Using lift with beamed propulsion.

I was interested to read the discussion on this forum on beamed propulsion. I would be interested in getting some feedback on the feasibility of the idea proposed below.
It's based on the fact that lift for aircraft can be higher than the thrust for the craft, so why not use this to increase the acceleration produced by beamed propulsion?
There are a few points I'm uncertain about. First, I was assuming that the energy delivered to the craft would be much less than the amount emitted at transmission because of the distances of 100's to 1000's of kilometers. However, I take it after reading the Kare/Parkin paper most of the beam power will arrive at the vehicle because of focusing.
Still if you did reduce the distance by a factor of 10 and using the same transmitter, would the power arriving at the vehicle be increased by a factor of 100?
Secondly, how much acceleration are the laser and microwave systems expected to produce?
Thirdly, my analysis was only a preliminary one.

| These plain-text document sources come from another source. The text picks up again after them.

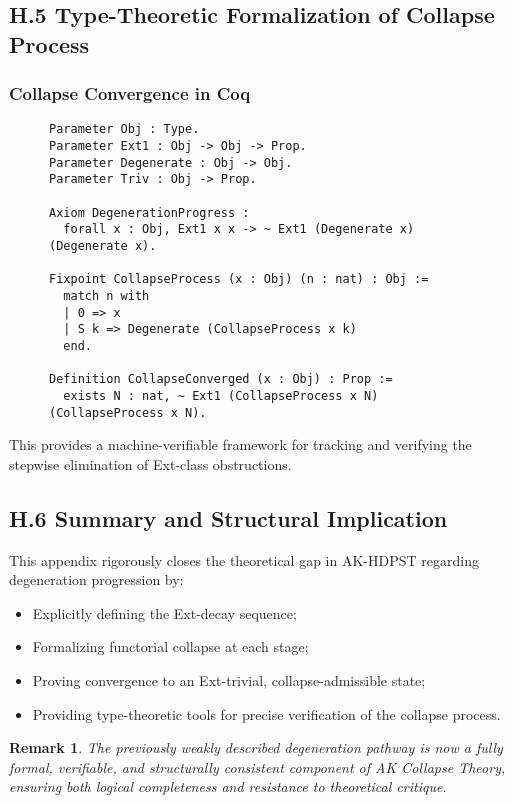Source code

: \documentclass[11pt]{article}
\newtheorem{remark}[theorem]{Remark}
\begin{document}
\subsection*{H.5 Type-Theoretic Formalization of Collapse Process}

\subsubsection*{Collapse Convergence in Coq}

\begin{figure}[h]
\centering
\begin{lstlisting}[language=Coq, caption=Formal Collapse Process Encoding]
Parameter Obj : Type.
Parameter Ext1 : Obj -> Obj -> Prop.
Parameter Degenerate : Obj -> Obj.
Parameter Triv : Obj -> Prop.

Axiom DegenerationProgress :
  forall x : Obj, Ext1 x x -> ~ Ext1 (Degenerate x) (Degenerate x).

Fixpoint CollapseProcess (x : Obj) (n : nat) : Obj :=
  match n with
  | 0 => x
  | S k => Degenerate (CollapseProcess x k)
  end.

Definition CollapseConverged (x : Obj) : Prop :=
  exists N : nat, ~ Ext1 (CollapseProcess x N) (CollapseProcess x N).
\end{lstlisting}
\end{figure}

This provides a machine-verifiable framework for tracking and verifying the stepwise elimination of Ext-class obstructions.

\subsection*{H.6 Summary and Structural Implication}

This appendix rigorously closes the theoretical gap in AK-HDPST regarding degeneration progression by:

\begin{itemize}
    \item Explicitly defining the Ext-decay sequence;
    \item Formalizing functorial collapse at each stage;
    \item Proving convergence to an Ext-trivial, collapse-admissible state;
    \item Providing type-theoretic tools for precise verification of the collapse process.
\end{itemize}

\begin{remark}
The previously weakly described degeneration pathway is now a fully formal, verifiable, and structurally consistent component of AK Collapse Theory, ensuring both logical completeness and resistance to theoretical critique.
\end{remark}
\end{document}
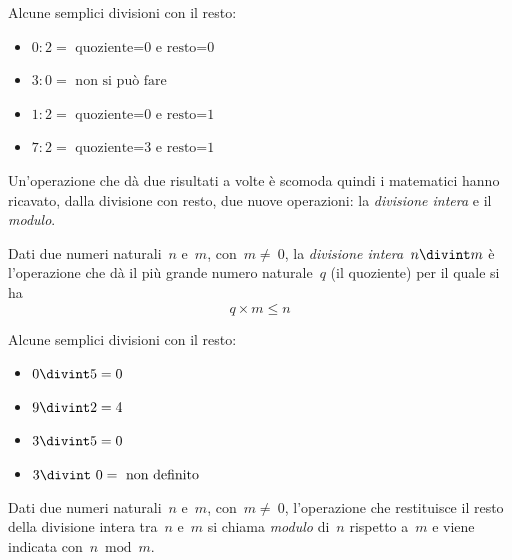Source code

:  \begin{esempio}
 Alcune semplici divisioni con il resto:
 \vspace{-1em}
\begin{multicols}{2}
\begin{itemize} [nosep]
\item \(0:2 = \text{ quoziente=0 e resto=0}\)
\item \(3:0 = \text{ non si può fare}\)
\item \(1:2 = \text{ quoziente=0 e resto=1}\)
\item \(7:2 = \text{ quoziente=3 e resto=1}\)
\end{itemize}
\end{multicols}
\end{esempio}

Un'operazione che dà due risultati a volte è scomoda quindi i matematici 
hanno ricavato, dalla divisione con resto, due nuove operazioni: 
la \emph{divisione intera} e il \emph{modulo}.

\begin{definizione}
 Dati due numeri naturali~\(n\) e~\(m\), con~\(m\neq~0\), la 
 \emph{divisione intera}~\(n\divint m\) è l'operazione che dà il più grande 
 numero naturale~\(q\) (il quoziente) per il quale si ha
\[q\times m\le n\]
\end{definizione}

 \begin{esempio}
 Alcune semplici divisioni con il resto:
 \vspace{-1em}
\begin{multicols}{2}
\begin{itemize} [nosep]
\item \(0 \divint 5=0\)
\item \(9 \divint 2=4\)
\item \(3\divint 5=0\)
\item \(3\divint~0=\text{ non definito}\)
\end{itemize}
\end{multicols}
\end{esempio}

\begin{definizione}
 Dati due numeri naturali~\(n\) e~\(m\), con~\(m\neq~0\), l'operazione che 
 restituisce il resto della divisione intera tra~\(n\) e~\(m\) si chiama 
 \emph{modulo} di~\(n\) rispetto a~\(m\) e viene indicata con~\(n\bmod{m}\).
\end{definizione}

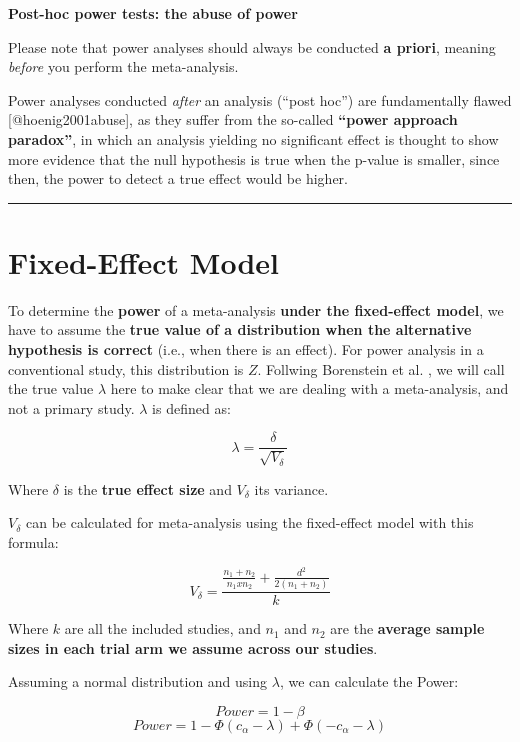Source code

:\documentclass[]{book}
\begin{document}
\begin{rmdachtung}
\textbf{Post-hoc power tests: the abuse of power}

Please note that power analyses should always be conducted \textbf{a
priori}, meaning \emph{before} you perform the meta-analysis.

Power analyses conducted \emph{after} an analysis (``post hoc'') are
fundamentally flawed {[}@hoenig2001abuse{]}, as they suffer from the
so-called \textbf{``power approach paradox''}, in which an analysis
yielding no significant effect is thought to show more evidence that the
null hypothesis is true when the p-value is smaller, since then, the
power to detect a true effect would be higher.
\end{rmdachtung}

\begin{center}\rule{0.5\linewidth}{\linethickness}\end{center}

\hypertarget{fixed.power}{%
\section{Fixed-Effect Model}\label{fixed.power}}

To determine the \textbf{power} of a meta-analysis \textbf{under the fixed-effect model}, we have to assume the \textbf{true value of a distribution when the alternative hypothesis is correct} (i.e., when there is an effect). For power analysis in a conventional study, this distribution is \(Z\). Follwing Borenstein et al. \citep{borenstein2011}, we will call the true value \(\lambda\) here to make clear that we are dealing with a meta-analysis, and not a primary study. \(\lambda\) is defined as:

\[\lambda=\frac{\delta}{\sqrt{V_{\delta}}}\]

Where \(\delta\) is the \textbf{true effect size} and \(V_{\delta}\) its variance.

\(V_{\delta}\) can be calculated for meta-analysis using the fixed-effect model with this formula:

\[V_{\delta}=\frac{\frac{n_1+n_2}{n_1xn_2}+\frac{d^2}{2(n_1+n_2)}}{k}\]

Where \(k\) are all the included studies, and \(n_1\) and \(n_2\) are the \textbf{average sample sizes in each trial arm we assume across our studies}.

Assuming a normal distribution and using \(\lambda\), we can calculate the Power:

\[Power = 1- \beta\]
\[Power = 1- \Phi(c_{\alpha}-\lambda)+\Phi(-c_{\alpha}-\lambda) \]
\end{document}
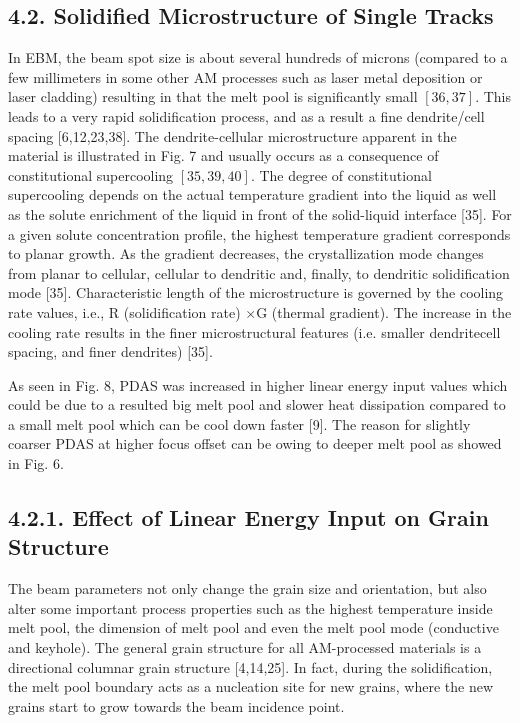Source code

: \documentclass[10pt]{article}
\begin{document}
\subsection*{4.2. Solidified Microstructure of Single Tracks}
In EBM, the beam spot size is about several hundreds of microns (compared to a few millimeters in some other AM processes such as laser metal deposition or laser cladding) resulting in that the melt pool is significantly small $[36,37]$. This leads to a very rapid solidification process, and as a result a fine dendrite/cell spacing [6,12,23,38]. The dendrite-cellular microstructure apparent in the material is illustrated in Fig. 7 and usually occurs as a consequence of constitutional supercooling $[35,39,40]$. The degree of constitutional supercooling depends on the actual temperature gradient into the liquid as well as the solute enrichment of the liquid in front of the solid-liquid interface [35]. For a given solute concentration profile, the highest temperature gradient corresponds to planar growth. As the gradient decreases, the crystallization mode changes from planar to cellular, cellular to dendritic and, finally, to dendritic solidification mode [35]. Characteristic length of the microstructure is governed by the cooling rate values, i.e., $\mathrm{R}$ (solidification rate) $\times \mathrm{G}$ (thermal gradient). The increase in the cooling rate results in the finer microstructural features (i.e. smaller dendritecell spacing, and finer dendrites) [35].

As seen in Fig. 8, PDAS was increased in higher linear energy input values which could be due to a resulted big melt pool and slower heat dissipation compared to a small melt pool which can be cool down faster [9]. The reason for slightly coarser PDAS at higher focus offset can be owing to deeper melt pool as showed in Fig. 6.

\subsection*{4.2.1. Effect of Linear Energy Input on Grain Structure}
The beam parameters not only change the grain size and orientation, but also alter some important process properties such as the highest temperature inside melt pool, the dimension of melt pool and even the melt pool mode (conductive and keyhole). The general grain structure for all AM-processed materials is a directional columnar grain structure [4,14,25]. In fact, during the solidification, the melt pool boundary acts as a nucleation site for new grains, where the new grains start to grow towards the beam incidence point.
\end{document}
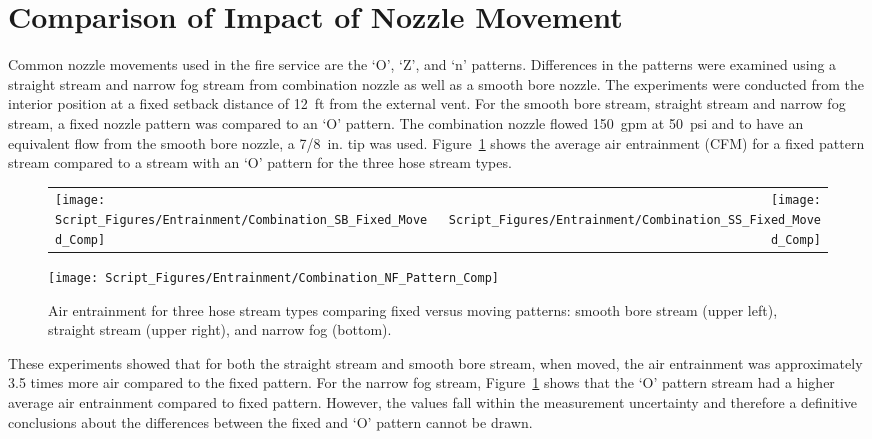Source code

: \documentclass[12pt,oneside]{book}
\begin{document}
\clearpage

\section{Comparison of Impact of Nozzle Movement}
\label{sec:movement}

Common nozzle movements used in the fire service are the `O', `Z', and `n' patterns. Differences in the patterns were examined using a straight stream and narrow fog stream from combination nozzle as well as a smooth bore nozzle. The experiments were conducted from the interior position at a fixed setback distance of 12~ft from the external vent. For the smooth bore stream, straight stream and narrow fog stream, a fixed nozzle pattern was compared to an `O' pattern. The combination nozzle flowed 150~gpm at 50~psi and to have an equivalent flow from the smooth bore nozzle, a 7/8~in. tip was used. Figure~\ref{fig:SB_SS_NF_Movement_Comparison} shows the average air entrainment (CFM) for a fixed pattern stream compared to a stream with an `O' pattern for the three hose stream types.

\begin{figure}[!ht]
\begin{tabular*}{\textwidth}{lr}
\texttt{[image: Script\_Figures/Entrainment/Combination\_SB\_Fixed\_Moved\_Comp]} &
\texttt{[image: Script\_Figures/Entrainment/Combination\_SS\_Fixed\_Moved\_Comp]} \\
\end{tabular*}
\centering
\texttt{[image: Script\_Figures/Entrainment/Combination\_NF\_Pattern\_Comp]} \\
\caption[Air Entrainment Comparison of Fixed Versus Moving Patterns]{Air entrainment for three hose stream types comparing fixed versus moving patterns: smooth bore stream (upper left), straight stream (upper right), and narrow fog (bottom).}
\label{fig:SB_SS_NF_Movement_Comparison}
\end{figure}

These experiments showed that for both the straight stream and smooth bore stream, when moved, the air entrainment was approximately 3.5 times more air compared to the fixed pattern. For the narrow fog stream, Figure~\ref{fig:SB_SS_NF_Movement_Comparison} shows that the `O' pattern stream had a higher average air entrainment compared to fixed pattern. However, the values fall within the measurement uncertainty and therefore a definitive conclusions about the differences between the fixed and `O' pattern cannot be drawn. 
\end{document}
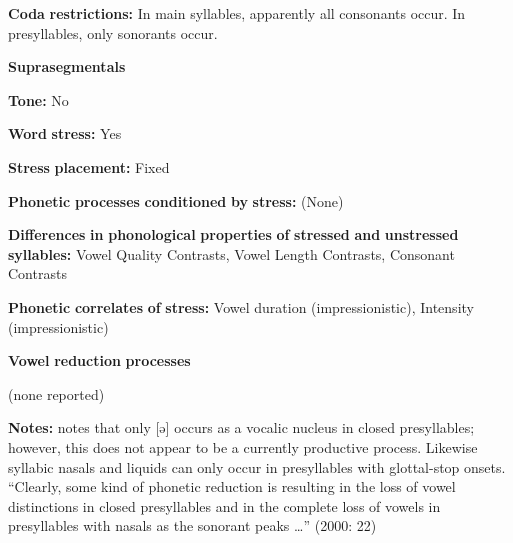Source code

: \begin{styleBody}
\textbf{Coda} \textbf{restrictions:} In main syllables, apparently all consonants occur. In presyllables, only sonorants occur.
\end{styleBody}

\begin{styleBody}
\textbf{Suprasegmentals}
\end{styleBody}

\begin{styleBody}
\textbf{Tone:} No
\end{styleBody}

\begin{styleBody}
\textbf{Word} \textbf{stress:} Yes
\end{styleBody}

\begin{styleBody}
\textbf{Stress} \textbf{placement:} Fixed
\end{styleBody}

\begin{styleBody}
\textbf{Phonetic} \textbf{processes} \textbf{conditioned} \textbf{by} \textbf{stress:} (None)
\end{styleBody}

\begin{styleBody}
\textbf{Differences} \textbf{in} \textbf{phonological} \textbf{properties} \textbf{of} \textbf{stressed} \textbf{and} \textbf{unstressed} \textbf{syllables:} Vowel Quality Contrasts, Vowel Length Contrasts, Consonant Contrasts
\end{styleBody}

\begin{styleBody}
\textbf{Phonetic} \textbf{correlates} \textbf{of} \textbf{stress:} Vowel duration (impressionistic), Intensity (impressionistic)
\end{styleBody}

\begin{styleBody}
\textbf{Vowel} \textbf{reduction} \textbf{processes}
\end{styleBody}

\begin{styleBody}
(none reported)
\end{styleBody}

\begin{styleBody}
\textbf{Notes:} \citet{Alves2000} notes that only [ə] occurs as a vocalic nucleus in closed presyllables; however, this does not appear to be a currently productive process. Likewise syllabic nasals and liquids can only occur in presyllables with glottal-stop onsets. “Clearly, some kind of phonetic reduction is resulting in the loss of vowel distinctions in closed presyllables and in the complete loss of vowels in presyllables with nasals as the sonorant peaks …” (2000: 22)
\end{styleBody}

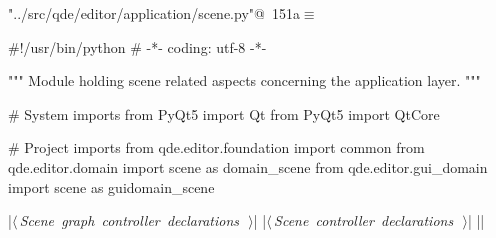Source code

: \documentclass[%
    a4paper,    %
    justified,  %
    nobib,      %
    openany     %
]{tufte-book}
\begin{document}
\begin{flushleft} \small
\begin{minipage}{\linewidth}\label{scrap173}\raggedright\small
{} \verb@"../src/qde/editor/application/scene.py"@\nobreak\ {\footnotesize {151a}}$\equiv$
\vspace{-1ex}
\begin{pythoncode}
#!/usr/bin/python
# -*- coding: utf-8 -*-

""" Module holding scene related aspects concerning the application layer.
"""

# System imports
from PyQt5 import Qt
from PyQt5 import QtCore

# Project imports
from qde.editor.foundation import common
from qde.editor.domain     import scene as domain_scene
from qde.editor.gui_domain import scene as guidomain_scene

|\hbox{$\langle\,${\itshape Scene graph controller declarations}\nobreak\ {\footnotesize {}}$\,\rangle$}|
|\hbox{$\langle\,${\itshape Scene controller declarations}\nobreak\ {\footnotesize {}}$\,\rangle$}|
|\NWsep|
\end{pythoncode}
\vspace{1.5ex}
\footnotesize
\begin{list}{}{\setlength{\itemsep}{-\parsep}\setlength{\itemindent}{-\leftmargin}}

\item{}
\end{list}
\end{minipage}\vspace{4ex}
\end{flushleft}
\end{document}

The scenario is made more complicated by the fact the vehicle has to stay oriented to keep the velocity vector along the centerline of the vehicle. Then we would have to determine if the control surfaces are sufficient to keep this orientation or would a portion of the beamed propulsion thrust be needed. Additionally the path would not be in a straight-line which would complicate the calculation of the thrust and lift directions.



- Bob Clark

==============================================
From: Robert Clark
Date: Fri, Jun 30 2006 6:17 pm
Email: "Robert Clark" <rgregorycl...@yahoo.com>
Groups: sci.astro, sci.space.policy, sci.physics
Subject: Re: Using lift to increase speeds

William.M...@gmail.com wrote:
> Orbital speed is where centripetal force equals gravity force and is
> given by;

> v = sqrt(GMe/r)

> Which can be derived from the following three equations;

> F = G*m*Me/r^2 - gravitational force
> a = v^2/r - centripetal acceleration
> F = ma - relating mass and acceleration

> a = F/m = GMe/r^2 - gravitational acceleration
> a = v^2/r - centripetal acceleration

> Setting the two accelerations equal

> v^2/r = GMe/r^2
> v^2 = GMe/r
> v = sqrt(GMe/r)

> If we increase velocity by 41.4% we double the centripetal
> acceleration, which means that if we were to fly an aircraft at Mach 33
> we'd need wings to hold it in the atmosphere! Since wings lift
> aircraft all the time against gravity, it seems reasonable to believe
> that wings could hold an aircraft down. Everything would seem quite
> normal to the occupants, except down would be up to them, and the lift
> would be directed toward the Earth's center.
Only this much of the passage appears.